Search the listing for the string "LOGLEVEL" and copy every line that contains it.
##### Information provided #####
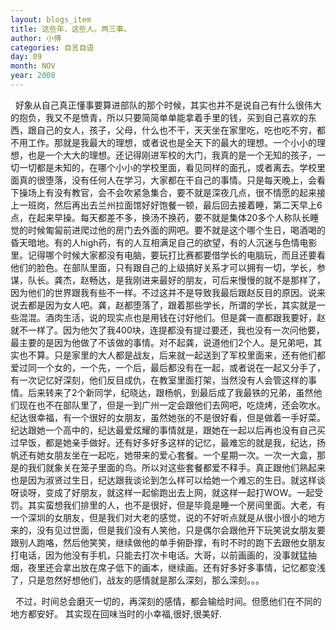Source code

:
 ```yaml
---
layout: blogs_item
title: 这些年，这些人。两三事。
author: 小傅
categories: 自言自语
day: 09
month: NOV
year: 2008
---
```






&nbsp; 好象从自己真正懂事要算进部队的那个时候，其实也并不是说自己有什么很伟大的抱负，我又不是愤青，所以只要简简单单能拿着手里的钱，买到自己喜欢的东西，跟自己的女人，孩子，父母，什么也不干，天天坐在家里吃，吃也吃不穷，都不用工作。那就是我最大的理想，或者说也是全天下的最大的理想。一个小小的理想，也是一个大大的理想。还记得刚进军校的大门，我真的是一个无知的孩子，一切一切都是未知的，在哪个小小的学校里面，看见同样的面孔，或者离去。学校里面真的很堕落，没有任何人在学习，大家都在干自己的事情。只是每天晚上，会看下操场上有没有教官，会不会吹紧急集合，要不就是深夜几点，很不情愿的起来接上一班岗，然后再出去兰州拉面馆好好饱餐一顿，最后回去接着睡，第二天早上6点，在起来早操。每天都差不多，换汤不换药，要不就是集体20多个人称队长睡觉的时候匍匐前进爬过他的房门去外面的网吧。要不就是这个哪个生日，喝酒喝的昏天暗地。有的人high药，有的人互相满足自己的欲望，有的人沉迷与色情电影里。记得哪个时候大家都没有电脑，要玩打比赛都要借学长的电脑玩，而且还要看他们的脸色。在部队里面，只有跟自己的上级搞好关系才可以拥有一切，学长，参谋，队长。龚杰，赵畅达，是我刚进来最好的朋友，可后来慢慢的就不是那样了，因为他们的世界跟我有些不一样。不过这并不是导致我最后跟赵反目的原因。说来说去都是因为女人吧。龚，赵都堕落了，跟着那些学长，所谓的学长，其实就是一些混混。酒肉生活，说的现实点也是用钱在讨好他们。但是龚一直都跟我要好，赵就不一样了。因为他欠了我400块，连提都没有提过要还，我也没有一次问他要，最主要的是因为他做了不该做的事情。对不起龚，说道他们2个人。是兄弟吧，其实也不算。只是家里的大人都是战友，后来就一起送到了军校里面来，还有他们都爱过同一个女的，一个先，一个后，最后都没有在一起，或者说在一起又分手了，有一次记忆好深刻，他们反目成仇，在教室里面打架，当然没有人会管这样的事情。后来转来了2个新同学，纪晓达，跟杨帆，到最后成了我最铁的兄弟，虽然他们现在也不在部队里了，但是一到广州一定会跟他们去网吧，吃烧烤，还会吹水。纪达很幸福，有一个很好的女朋友，虽然她张的不是很好看，但是做着一手好菜。纪达跟她一个高中的，纪达最爱炫耀的事情就是，跟她在一起以后再也没有自己买过早饭，都是她亲手做好。还有好多好多这样的记忆，最难忘的就是我，纪达，扬帆还有她女朋友坐在一起吃，她带来的爱心套餐。一个星期一次。一次一大盒，那是的我们就象关在笼子里面的鸟。所以对这些套餐都爱不释手。真正跟他们熟起来也是因为淑贤过生日，纪达跟我谈论到怎么样可以给她一个难忘的生日。就这样谈呀谈呀，变成了好朋友，就这样一起偷跑出去上网，就这样一起打WOW。一起受罚。其实蛮想我们排里的人，也不是很好，但是毕竟是睡一个房间里面。大老，有一个深圳的女朋友，但是我们对大老的感觉，说的不好听点就是从很小很小的地方来的，没有见过世面，但是我们没有人笑他，只是偶尔会跟他开下玩笑说女朋友要跟别人跑咯，然后他笑笑，继续做他的单手俯卧撑，有时不时的跑下去跟他女朋友打电话，因为他没有手机，只能去打次卡电话。大哥，以前画画的，没事就猛抽烟，夜里还会拿出放在席子低下的画本，继续画。还有好多好多事情，记忆都变浅了，只是忽然好想他们，战友的感情就是那么深刻，那么深刻。。。

&nbsp;
不过，时间总会磨灭一切的，再深刻的感情，都会输给时间。但愿他们在不同的地方都安好。&nbsp;其实现在回味当时的小幸福,很好,很美好.


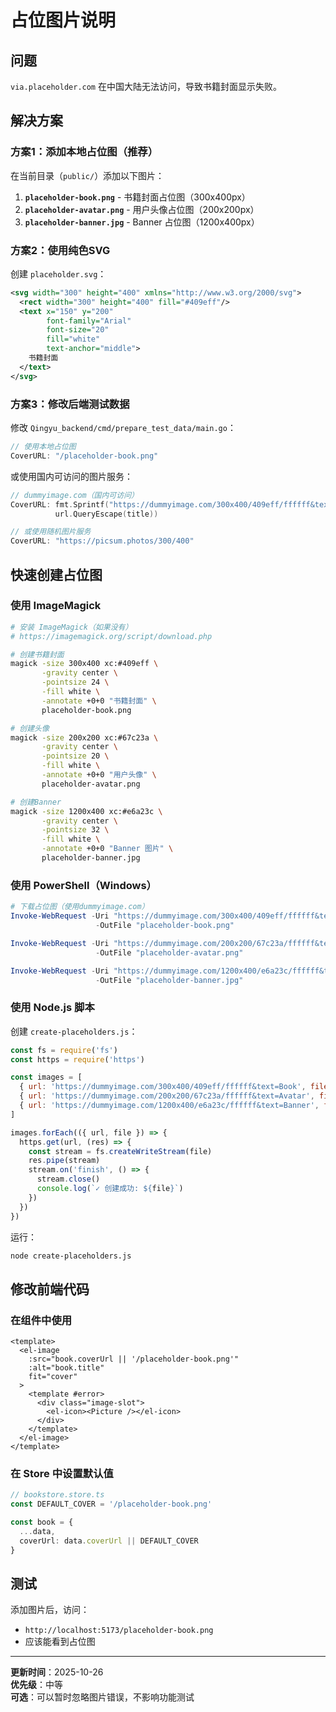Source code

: # 占位图片说明

## 问题
`via.placeholder.com` 在中国大陆无法访问，导致书籍封面显示失败。

## 解决方案

### 方案1：添加本地占位图（推荐）

在当前目录（`public/`）添加以下图片：

1. **`placeholder-book.png`** - 书籍封面占位图（300x400px）
2. **`placeholder-avatar.png`** - 用户头像占位图（200x200px）
3. **`placeholder-banner.jpg`** - Banner 占位图（1200x400px）

### 方案2：使用纯色SVG

创建 `placeholder.svg`：

```xml
<svg width="300" height="400" xmlns="http://www.w3.org/2000/svg">
  <rect width="300" height="400" fill="#409eff"/>
  <text x="150" y="200" 
        font-family="Arial" 
        font-size="20" 
        fill="white" 
        text-anchor="middle">
    书籍封面
  </text>
</svg>
```

### 方案3：修改后端测试数据

修改 `Qingyu_backend/cmd/prepare_test_data/main.go`：

```go
// 使用本地占位图
CoverURL: "/placeholder-book.png"
```

或使用国内可访问的图片服务：

```go
// dummyimage.com（国内可访问）
CoverURL: fmt.Sprintf("https://dummyimage.com/300x400/409eff/ffffff&text=%s", 
          url.QueryEscape(title))

// 或使用随机图片服务
CoverURL: "https://picsum.photos/300/400"
```

## 快速创建占位图

### 使用 ImageMagick
```bash
# 安装 ImageMagick（如果没有）
# https://imagemagick.org/script/download.php

# 创建书籍封面
magick -size 300x400 xc:#409eff \
       -gravity center \
       -pointsize 24 \
       -fill white \
       -annotate +0+0 "书籍封面" \
       placeholder-book.png

# 创建头像
magick -size 200x200 xc:#67c23a \
       -gravity center \
       -pointsize 20 \
       -fill white \
       -annotate +0+0 "用户头像" \
       placeholder-avatar.png

# 创建Banner
magick -size 1200x400 xc:#e6a23c \
       -gravity center \
       -pointsize 32 \
       -fill white \
       -annotate +0+0 "Banner 图片" \
       placeholder-banner.jpg
```

### 使用 PowerShell（Windows）

```powershell
# 下载占位图（使用dummyimage.com）
Invoke-WebRequest -Uri "https://dummyimage.com/300x400/409eff/ffffff&text=Book" `
                   -OutFile "placeholder-book.png"

Invoke-WebRequest -Uri "https://dummyimage.com/200x200/67c23a/ffffff&text=Avatar" `
                   -OutFile "placeholder-avatar.png"

Invoke-WebRequest -Uri "https://dummyimage.com/1200x400/e6a23c/ffffff&text=Banner" `
                   -OutFile "placeholder-banner.jpg"
```

### 使用 Node.js 脚本

创建 `create-placeholders.js`：

```javascript
const fs = require('fs')
const https = require('https')

const images = [
  { url: 'https://dummyimage.com/300x400/409eff/ffffff&text=Book', file: 'placeholder-book.png' },
  { url: 'https://dummyimage.com/200x200/67c23a/ffffff&text=Avatar', file: 'placeholder-avatar.png' },
  { url: 'https://dummyimage.com/1200x400/e6a23c/ffffff&text=Banner', file: 'placeholder-banner.jpg' }
]

images.forEach(({ url, file }) => {
  https.get(url, (res) => {
    const stream = fs.createWriteStream(file)
    res.pipe(stream)
    stream.on('finish', () => {
      stream.close()
      console.log(`✓ 创建成功: ${file}`)
    })
  })
})
```

运行：
```bash
node create-placeholders.js
```

## 修改前端代码

### 在组件中使用

```vue
<template>
  <el-image 
    :src="book.coverUrl || '/placeholder-book.png'" 
    :alt="book.title"
    fit="cover"
  >
    <template #error>
      <div class="image-slot">
        <el-icon><Picture /></el-icon>
      </div>
    </template>
  </el-image>
</template>
```

### 在 Store 中设置默认值

```typescript
// bookstore.store.ts
const DEFAULT_COVER = '/placeholder-book.png'

const book = {
  ...data,
  coverUrl: data.coverUrl || DEFAULT_COVER
}
```

## 测试

添加图片后，访问：
- `http://localhost:5173/placeholder-book.png`
- 应该能看到占位图

---

**更新时间**：2025-10-26  
**优先级**：中等  
**可选**：可以暂时忽略图片错误，不影响功能测试



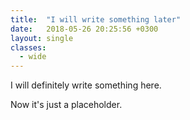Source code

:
```yaml
---
title:  "I will write something later"
date:   2018-05-26 20:25:56 +0300
layout: single
classes: 
  - wide
---
```


I will definitely write something here.

Now it's just a placeholder.
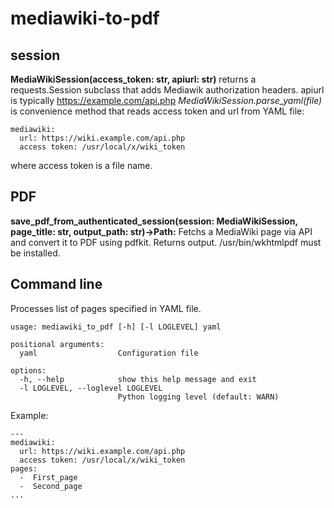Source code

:# mediawiki-to-pdf 

## session
**MediaWikiSession(access_token: str, apiurl: str)** returns a requests.Session subclass that adds Mediawik authorization headers.
apiurl is typically https://example.com/api.php
*MediaWikiSession.parse_yaml(file)* is convenience method that reads access token and url from YAML file:
```
mediawiki:
  url: https://wiki.example.com/api.php
  access token: /usr/local/x/wiki_token
```
where access token is a file name.

## PDF
**save_pdf_from_authenticated_session(session: MediaWikiSession, page_title: str, output_path: str)->Path:**
Fetchs a MediaWiki page via API and convert it to PDF using pdfkit. Returns output.
/usr/bin/wkhtmlpdf must be installed.

## Command line
Processes list of pages specified in YAML file.
```
usage: mediawiki_to_pdf [-h] [-l LOGLEVEL] yaml

positional arguments:
  yaml                  Configuration file

options:
  -h, --help            show this help message and exit
  -l LOGLEVEL, --loglevel LOGLEVEL
                        Python logging level (default: WARN)
```
Example:
```
---
mediawiki:
  url: https://wiki.example.com/api.php
  access token: /usr/local/x/wiki_token
pages:
  -  First_page 
  -  Second_page 
...
```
#####
**Worked solution**
usage: mediawiki_to_pdf [-h] [-l LOGLEVEL] yaml
  -l LOGLEVEL, --loglevel LOGLEVEL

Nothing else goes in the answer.